Cloud Computing Guidance
The Government ICT Strategy and Action Plan to 2017 seeks to improve service delivery and deliver substantial savings across government, with cloud computing as a key enabler.
The Government’s approach to cloud computing [CAB Min (12) 29/8A] was introduced in August 2012 by the Minister of Internal Affairs, Hon Chris Tremain. The approach established a ‘cloud first’ policy and an all-of-government direction for the use, development and deployment of cloud services.
The Cloud computing business model allows agencies to consume ICT as a service which leads to smarter investment and savings across the public sector. Under the ‘cloud first’ policy state service agencies are expected to adopt approved cloud services when faced with new procurements, or an upcoming contract extension decision.
Benefits of cloud computing
- Cloud computing solutions are scaleable: agencies can purchase as much or as little resource as they need at any particular time. They pay for what they use.
- Agencies do not have to make large capital outlays on computing hardware, or pay for the upkeep of that hardware.
- Cloud computing provides economies of scale through all-of-government volume discounts. This is particularly beneficial for smaller ICT users.
- Agencies can easily access the latest versions of common software, delivering improved and robust functionality, eliminating significant costs associated with version upgrades.
- Having all agencies able to access the same programmes, and up-to-date versions of those programmes, will reduce productivity losses caused when applications are incompatible across agencies.
Cloud computing risk and assurance framework
In October 2013 Cabinet agreed to a cloud computing risk and assurance framework [CAB Min (13) 37/6B] for government agencies. All State service agencies are expected to follow the process in line with Cabinet direction.
The key points from this framework are:
- Decisions on cloud computing services require case-by-case consideration, by agency chief executives with GCIO oversight, of all cloud computing decisions, whether hosted onshore or offshore, that balances the risk and benefits appropriately
- Agency chief executives are ultimately responsible for decisions to use cloud services.

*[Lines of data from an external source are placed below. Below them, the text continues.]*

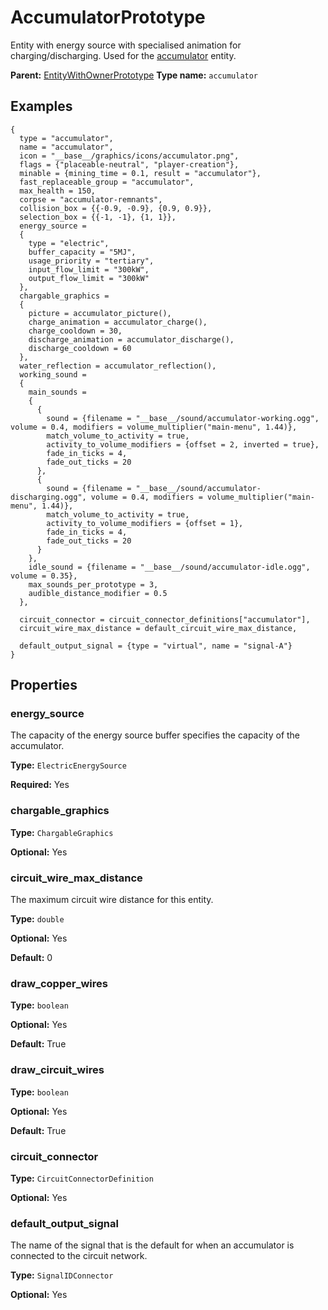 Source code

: # AccumulatorPrototype

Entity with energy source with specialised animation for charging/discharging. Used for the [accumulator](https://wiki.factorio.com/Accumulator) entity.

**Parent:** [EntityWithOwnerPrototype](EntityWithOwnerPrototype.md)
**Type name:** `accumulator`

## Examples

```
{
  type = "accumulator",
  name = "accumulator",
  icon = "__base__/graphics/icons/accumulator.png",
  flags = {"placeable-neutral", "player-creation"},
  minable = {mining_time = 0.1, result = "accumulator"},
  fast_replaceable_group = "accumulator",
  max_health = 150,
  corpse = "accumulator-remnants",
  collision_box = {{-0.9, -0.9}, {0.9, 0.9}},
  selection_box = {{-1, -1}, {1, 1}},
  energy_source =
  {
    type = "electric",
    buffer_capacity = "5MJ",
    usage_priority = "tertiary",
    input_flow_limit = "300kW",
    output_flow_limit = "300kW"
  },
  chargable_graphics =
  {
    picture = accumulator_picture(),
    charge_animation = accumulator_charge(),
    charge_cooldown = 30,
    discharge_animation = accumulator_discharge(),
    discharge_cooldown = 60
  },
  water_reflection = accumulator_reflection(),
  working_sound =
  {
    main_sounds =
    {
      {
        sound = {filename = "__base__/sound/accumulator-working.ogg", volume = 0.4, modifiers = volume_multiplier("main-menu", 1.44)},
        match_volume_to_activity = true,
        activity_to_volume_modifiers = {offset = 2, inverted = true},
        fade_in_ticks = 4,
        fade_out_ticks = 20
      },
      {
        sound = {filename = "__base__/sound/accumulator-discharging.ogg", volume = 0.4, modifiers = volume_multiplier("main-menu", 1.44)},
        match_volume_to_activity = true,
        activity_to_volume_modifiers = {offset = 1},
        fade_in_ticks = 4,
        fade_out_ticks = 20
      }
    },
    idle_sound = {filename = "__base__/sound/accumulator-idle.ogg", volume = 0.35},
    max_sounds_per_prototype = 3,
    audible_distance_modifier = 0.5
  },

  circuit_connector = circuit_connector_definitions["accumulator"],
  circuit_wire_max_distance = default_circuit_wire_max_distance,

  default_output_signal = {type = "virtual", name = "signal-A"}
}
```

## Properties

### energy_source

The capacity of the energy source buffer specifies the capacity of the accumulator.

**Type:** `ElectricEnergySource`

**Required:** Yes

### chargable_graphics

**Type:** `ChargableGraphics`

**Optional:** Yes

### circuit_wire_max_distance

The maximum circuit wire distance for this entity.

**Type:** `double`

**Optional:** Yes

**Default:** 0

### draw_copper_wires

**Type:** `boolean`

**Optional:** Yes

**Default:** True

### draw_circuit_wires

**Type:** `boolean`

**Optional:** Yes

**Default:** True

### circuit_connector

**Type:** `CircuitConnectorDefinition`

**Optional:** Yes

### default_output_signal

The name of the signal that is the default for when an accumulator is connected to the circuit network.

**Type:** `SignalIDConnector`

**Optional:** Yes

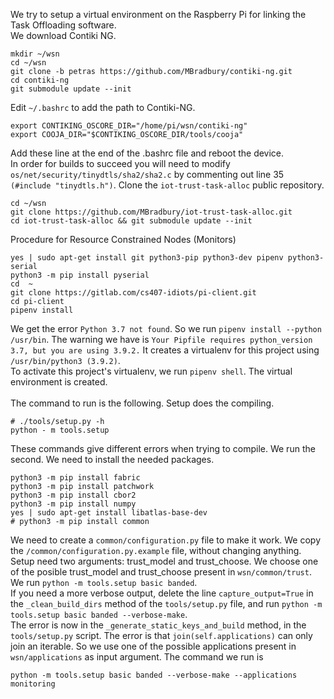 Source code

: We try to setup a virtual environment on the Raspberry Pi for linking the Task Offloading software.\
We download Contiki NG.
```
mkdir ~/wsn
cd ~/wsn
git clone -b petras https://github.com/MBradbury/contiki-ng.git
cd contiki-ng
git submodule update --init
```
Edit `~/.bashrc` to add the path to Contiki-NG. 
```
export CONTIKING_OSCORE_DIR="/home/pi/wsn/contiki-ng"
export COOJA_DIR="$CONTIKING_OSCORE_DIR/tools/cooja"
```
Add these line at the end of the .bashrc file and reboot the device.\
In order for builds to succeed you will need to modify `os/net/security/tinydtls/sha2/sha2.c` by commenting out line 35 `(#include "tinydtls.h")`.
Clone the `iot-trust-task-alloc` public repository.
```
cd ~/wsn
git clone https://github.com/MBradbury/iot-trust-task-alloc.git
cd iot-trust-task-alloc && git submodule update --init
```
Procedure for Resource Constrained Nodes (Monitors)
```
yes | sudo apt-get install git python3-pip python3-dev pipenv python3-serial
python3 -m pip install pyserial
cd  ~
git clone https://gitlab.com/cs407-idiots/pi-client.git
cd pi-client
pipenv install
```
We get the error `Python 3.7 not found`. So we run `pipenv install --python /usr/bin`. The warning we have is `Your Pipfile requires python_version 3.7, but you are using 3.9.2.` It creates a virtualenv for this project using `/usr/bin/python3 (3.9.2)`.\
To activate this project's virtualenv, we run `pipenv shell`. The virtual environment is created. \
\
The command to run is the following. Setup does the compiling. 
```
# ./tools/setup.py -h
python - m tools.setup 
```
These commands give different errors when trying to compile. We run the second. 
We need to install the needed packages.
```
python3 -m pip install fabric
python3 -m pip install patchwork
python3 -m pip install cbor2
python3 -m pip install numpy
yes | sudo apt-get install libatlas-base-dev
# python3 -m pip install common
```
We need to create a `common/configuration.py` file to make it work. We copy the `/common/configuration.py.example` file, without changing anything.\
Setup need two arguments: trust_model and trust_choose. We choose one of the posible trust_model and trust_choose present in `wsn/common/trust`. \
We run `python -m tools.setup basic banded`.\
If you need a more verbose output, delete the line `capture_output=True` in the `_clean_build_dirs` method of the `tools/setup.py` file, and run `python -m tools.setup basic banded --verbose-make`.\
The error is now in the `_generate_static_keys_and_build` method, in the `tools/setup.py` script. The error is that `join(self.applications)` can only join an iterable. So we use one of the possible applications present in `wsn/applications` as input argument. The command we run is
```
python -m tools.setup basic banded --verbose-make --applications monitoring
```









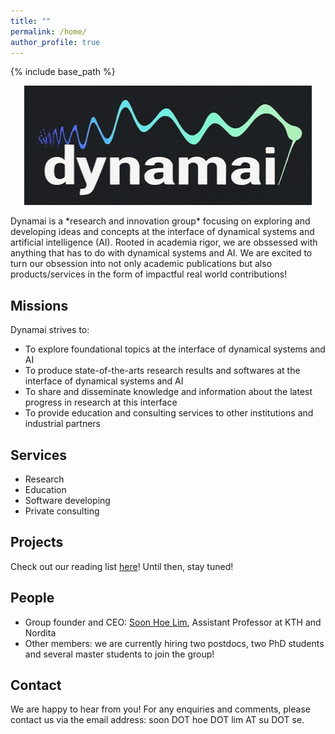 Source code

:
 ```yaml
---
title: ""
permalink: /home/
author_profile: true
---
```


{% include base_path %}

<!-- {% for post in site.teaching reversed %}
  {% include archive-single.html %}
{% endfor %}
 -->

<p align="center">
  <img src="https://github.com/dynamai/dynamai.github.io/blob/main/dynamai.png"  class="circle-img">
</p>
Dynamai is a *research and innovation group* focusing on exploring and developing ideas and concepts at the interface of dynamical systems and artificial intelligence (AI). Rooted in academia rigor, we are obssessed with anything that has to do with dynamical systems and AI. We are excited to turn our obsession into not only academic publications but also products/services in the form of impactful real world contributions! 
<br>

## Missions
Dynamai strives to:
- To explore foundational topics at the interface of dynamical systems and AI 
- To produce state-of-the-arts research results and softwares at the interface of dynamical systems and AI
- To share and disseminate knowledge and information about the latest progress in research at this interface  
- To provide education and consulting services to other institutions and industrial partners

## Services
- Research
- Education   
- Software developing
- Private consulting

## Projects 
Check out our reading list [here](https://shoelim.github.io/DSxML/)! Until then, stay tuned!
<br>

## People 
- Group founder and CEO: [Soon Hoe Lim](https://shoelim.github.io/), Assistant Professor at KTH and Nordita
- Other members: we are currently hiring two postdocs, two PhD students and several master students to join the group!

## Contact 
We are happy to hear from you! For any enquiries and comments, please contact us via the email address: soon DOT hoe DOT lim AT su DOT se.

- No data above RESTRICTED should be held in a public cloud, whether it is hosted onshore or offshore. Agencies in the State services are expected to follow a uniform and robust information management process that includes:
- If the system is likely to be a cloud service, agencies are expected to use the guidelines in the Cloud Computing: Information Security and Privacy Considerations to ensure appropriate and consistent consideration of cloud computing issues (including privacy and security).
- classifying the information
- undertaking a risk assessment using the agency’s own processes, if they have them, or those supplied by GCIO in the Risk Assessment Processes: Information Security;
Agencies are expected to use this process when considering the use of all cloud services. The only exception will be when agencies are taking up ICT Common Capability cloud services developed for all-of-government by the GCIO. The lead agency developing the cloud ICT Common Capability will undertake the initial assessment and the process will not need to be repeated every time an agency joins the common capability.

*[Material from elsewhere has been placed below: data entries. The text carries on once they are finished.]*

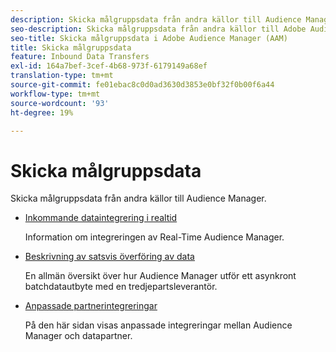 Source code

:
 ```yaml
---
description: Skicka målgruppsdata från andra källor till Audience Manager.
seo-description: Skicka målgruppsdata från andra källor till Adobe Audience Manager (AAM).
seo-title: Skicka målgruppsdata i Adobe Audience Manager (AAM)
title: Skicka målgruppsdata
feature: Inbound Data Transfers
exl-id: 164a7bef-3cef-4b68-973f-6179149a68ef
translation-type: tm+mt
source-git-commit: fe01ebac8c0d0ad3630d3853e0bf32f0b00f6a44
workflow-type: tm+mt
source-wordcount: '93'
ht-degree: 19%

---
```


# Skicka målgruppsdata

Skicka målgruppsdata från andra källor till Audience Manager.

* [Inkommande dataintegrering i realtid](/help/using/integration/sending-audience-data/real-time-data-integration/real-time-tech-specs.md)

   Information om integreringen av Real-Time Audience Manager.

* [Beskrivning av satsvis överföring av data](/help/using/integration/sending-audience-data/batch-data-transfer-explained/batch-data-transfer-explained.md)

   En allmän översikt över hur Audience Manager utför ett asynkront batchdatautbyte med en tredjepartsleverantör.

* [Anpassade partnerintegreringar](/help/using/integration/sending-audience-data/custom-partner-integrations.md)

   På den här sidan visas anpassade integreringar mellan Audience Manager och datapartner.
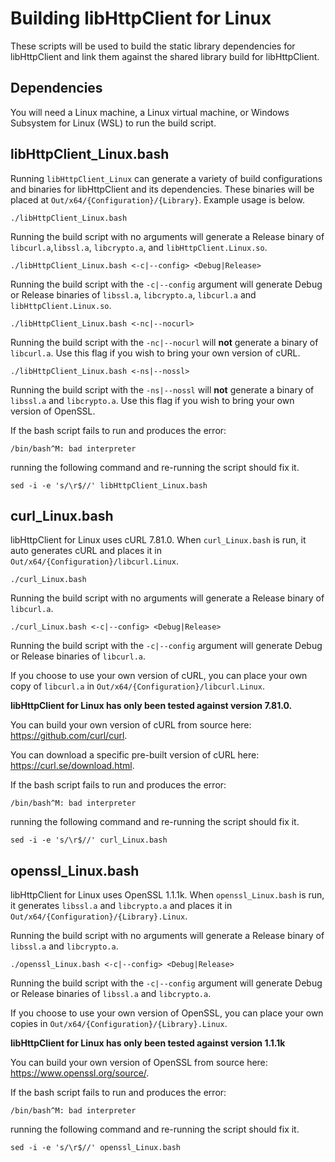 # Building libHttpClient for Linux

These scripts will be used to build the static library dependencies for libHttpClient and link them against the shared library build for libHttpClient.

## Dependencies 

You will need a Linux machine, a Linux virtual machine, or Windows Subsystem for Linux (WSL) to run the build script.

## libHttpClient_Linux.bash

Running `libHttpClient_Linux` can generate a variety of build configurations and binaries for libHttpClient and its dependencies. These binaries will be placed at `Out/x64/{Configuration}/{Library}`. Example usage is below.

```
./libHttpClient_Linux.bash
```

Running the build script with no arguments will generate a Release binary of `libcurl.a`,`libssl.a`, `libcrypto.a`, and `libHttpClient.Linux.so`.

```
./libHttpClient_Linux.bash <-c|--config> <Debug|Release>
```

Running the build script with the `-c|--config` argument will generate  Debug or Release binaries of `libssl.a`, `libcrypto.a`, `libcurl.a` and `libHttpClient.Linux.so`.

```
./libHttpClient_Linux.bash <-nc|--nocurl>
```

Running the build script with the `-nc|--nocurl` will **not** generate a binary of `libcurl.a`. Use this flag if you wish to bring your own version of cURL.

```
./libHttpClient_Linux.bash <-ns|--nossl>
```

Running the build script with the `-ns|--nossl` will **not** generate a binary of `libssl.a` and `libcrypto.a`. Use this flag if you wish to bring your own version of OpenSSL.

If the bash script fails to run and produces the error:
```
/bin/bash^M: bad interpreter
```
running the following command and re-running the script should fix it.
```
sed -i -e 's/\r$//' libHttpClient_Linux.bash
```

## curl_Linux.bash

libHttpClient for Linux uses cURL 7.81.0. When `curl_Linux.bash` is run, it auto generates cURL and places it in `Out/x64/{Configuration}/libcurl.Linux`.

```
./curl_Linux.bash
```

Running the build script with no arguments will generate a Release binary of `libcurl.a`.

```
./curl_Linux.bash <-c|--config> <Debug|Release>
```

Running the build script with the `-c|--config` argument will generate Debug or Release binaries of `libcurl.a`.

If you choose to use your own version of cURL, you can place your own copy of `libcurl.a` in `Out/x64/{Configuration}/libcurl.Linux`.

**libHttpClient for Linux has only been tested against version 7.81.0.**

You can build your own version of cURL from source here: https://github.com/curl/curl.

You can download a specific pre-built version of cURL here: https://curl.se/download.html.

If the bash script fails to run and produces the error:
```
/bin/bash^M: bad interpreter
```
running the following command and re-running the script should fix it.
```
sed -i -e 's/\r$//' curl_Linux.bash
```

## openssl_Linux.bash

libHttpClient for Linux uses OpenSSL 1.1.1k. When `openssl_Linux.bash` is run, it generates `libssl.a` and `libcrypto.a` and places it in `Out/x64/{Configuration}/{Library}.Linux`.

Running the build script with no arguments will generate a Release binary of `libssl.a` and `libcrypto.a`.

```
./openssl_Linux.bash <-c|--config> <Debug|Release>
```

Running the build script with the `-c|--config` argument will generate Debug or Release binaries of `libssl.a` and `libcrypto.a`.

If you choose to use your own version of OpenSSL, you can place your own copies in `Out/x64/{Configuration}/{Library}.Linux`.

**libHttpClient for Linux has only been tested against version 1.1.1k**

You can build your own version of OpenSSL from source here: https://www.openssl.org/source/.

If the bash script fails to run and produces the error:
```
/bin/bash^M: bad interpreter
```
running the following command and re-running the script should fix it.
```
sed -i -e 's/\r$//' openssl_Linux.bash
```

Cloud computing and ICT Assurance
All cloud computing decisions need to be made in the context of a system-wide ICT assurance process developed by the GCIO, which is mandatory for most agencies within the ICT Functional Leadership mandate.

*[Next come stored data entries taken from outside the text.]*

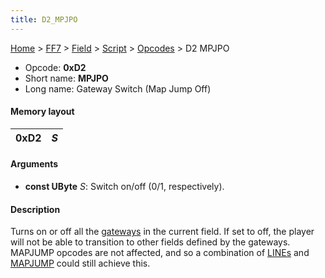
 ```yaml
---
title: D2_MPJPO
---
```


[Home](../../../../index.md) > [FF7](../../../../FF7.md) > [Field](../../../Field.md) > [Script](../../Script.md) > [Opcodes](../Opcodes.md) > D2 MPJPO

-   Opcode: **0xD2**
-   Short name: **MPJPO**
-   Long name: Gateway Switch (Map Jump Off)

#### Memory layout

| 0xD2 | *S* |
|------|-----|

#### Arguments

-   **const UByte** *S*: Switch on/off (0/1, respectively).

#### Description

Turns on or off all the [gateways](FF7/Field/3D_Related "wikilink") in the current field. If set to off, the player will not be able to transition to other fields defined by the gateways. MAPJUMP opcodes are not affected, and so a combination of [LINEs](FF7/Field/Script/Opcodes/D0_LINE "wikilink") and [MAPJUMP](60_MAPJUMP.md) could still achieve this.
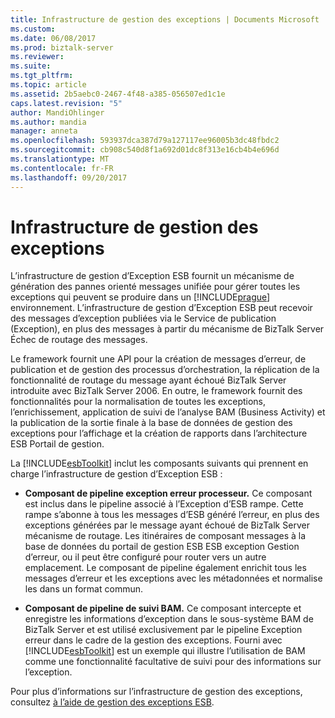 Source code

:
 ```yaml
---
title: Infrastructure de gestion des exceptions | Documents Microsoft
ms.custom: 
ms.date: 06/08/2017
ms.prod: biztalk-server
ms.reviewer: 
ms.suite: 
ms.tgt_pltfrm: 
ms.topic: article
ms.assetid: 2b5aebc0-2467-4f48-a385-056507ed1c1e
caps.latest.revision: "5"
author: MandiOhlinger
ms.author: mandia
manager: anneta
ms.openlocfilehash: 593937dca387d79a127117ee96005b3dc48fbdc2
ms.sourcegitcommit: cb908c540d8f1a692d01dc8f313e16cb4b4e696d
ms.translationtype: MT
ms.contentlocale: fr-FR
ms.lasthandoff: 09/20/2017
---
```

# <a name="exception-management-framework"></a>Infrastructure de gestion des exceptions
L’infrastructure de gestion d’Exception ESB fournit un mécanisme de génération des pannes orienté messages unifiée pour gérer toutes les exceptions qui peuvent se produire dans un [!INCLUDE[prague](../includes/prague-md.md)] environnement. L’infrastructure de gestion d’Exception ESB peut recevoir des messages d’exception publiées via le Service de publication (Exception), en plus des messages à partir du mécanisme de BizTalk Server Échec de routage des messages.  
  
 Le framework fournit une API pour la création de messages d’erreur, de publication et de gestion des processus d’orchestration, la réplication de la fonctionnalité de routage du message ayant échoué BizTalk Server introduite avec BizTalk Server 2006. En outre, le framework fournit des fonctionnalités pour la normalisation de toutes les exceptions, l’enrichissement, application de suivi de l’analyse BAM (Business Activity) et la publication de la sortie finale à la base de données de gestion des exceptions pour l’affichage et la création de rapports dans l’architecture ESB Portail de gestion.  
  
 La [!INCLUDE[esbToolkit](../includes/esbtoolkit-md.md)] inclut les composants suivants qui prennent en charge l’infrastructure de gestion d’Exception ESB :  
  
-   **Composant de pipeline exception erreur processeur.** Ce composant est inclus dans le pipeline associé à l’Exception d’ESB rampe. Cette rampe s’abonne à tous les messages d’ESB généré l’erreur, en plus des exceptions générées par le message ayant échoué de BizTalk Server mécanisme de routage. Les itinéraires de composant messages à la base de données du portail de gestion ESB ESB exception Gestion d’erreur, ou il peut être configuré pour router vers un autre emplacement. Le composant de pipeline également enrichit tous les messages d’erreur et les exceptions avec les métadonnées et normalise les dans un format commun.  
  
-   **Composant de pipeline de suivi BAM.** Ce composant intercepte et enregistre les informations d’exception dans le sous-système BAM de BizTalk Server et est utilisé exclusivement par le pipeline Exception erreur dans le cadre de la gestion des exceptions. Fourni avec [!INCLUDE[esbToolkit](../includes/esbtoolkit-md.md)] est un exemple qui illustre l’utilisation de BAM comme une fonctionnalité facultative de suivi pour des informations sur l’exception.  
  
 Pour plus d’informations sur l’infrastructure de gestion des exceptions, consultez [à l’aide de gestion des exceptions ESB](../esb-toolkit/using-esb-exception-management.md).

The GCIO will provide assurance on cloud risk assessment for all-of-government cloud and agency cloud solutions. The assurance will concentrate on high-risk factors such as significant data being held offshore and will include an assessment that the correct guidance and risk-based processes (Cloud Computing: Information Security and Privacy Considerations document) have been applied and followed.
The GCIO, where necessary, will direct agencies to amend, change or adapt their cloud service use.
There is a clear expectation that agencies will join common capability cloud solutions if they exist rather than sourcing individual cloud solutions.
The robust risk-based processes will apply retrospectively to all cloud services currently used by State Service agencies. The GCIO will develop a programme and timeframe for this to occur. This programme will take into account risk and availability of resources to ensure that State sector agencies’ existing cloud decisions comply with the framework. For example, information that is already publicly available will likely be low-risk and not need reassessment.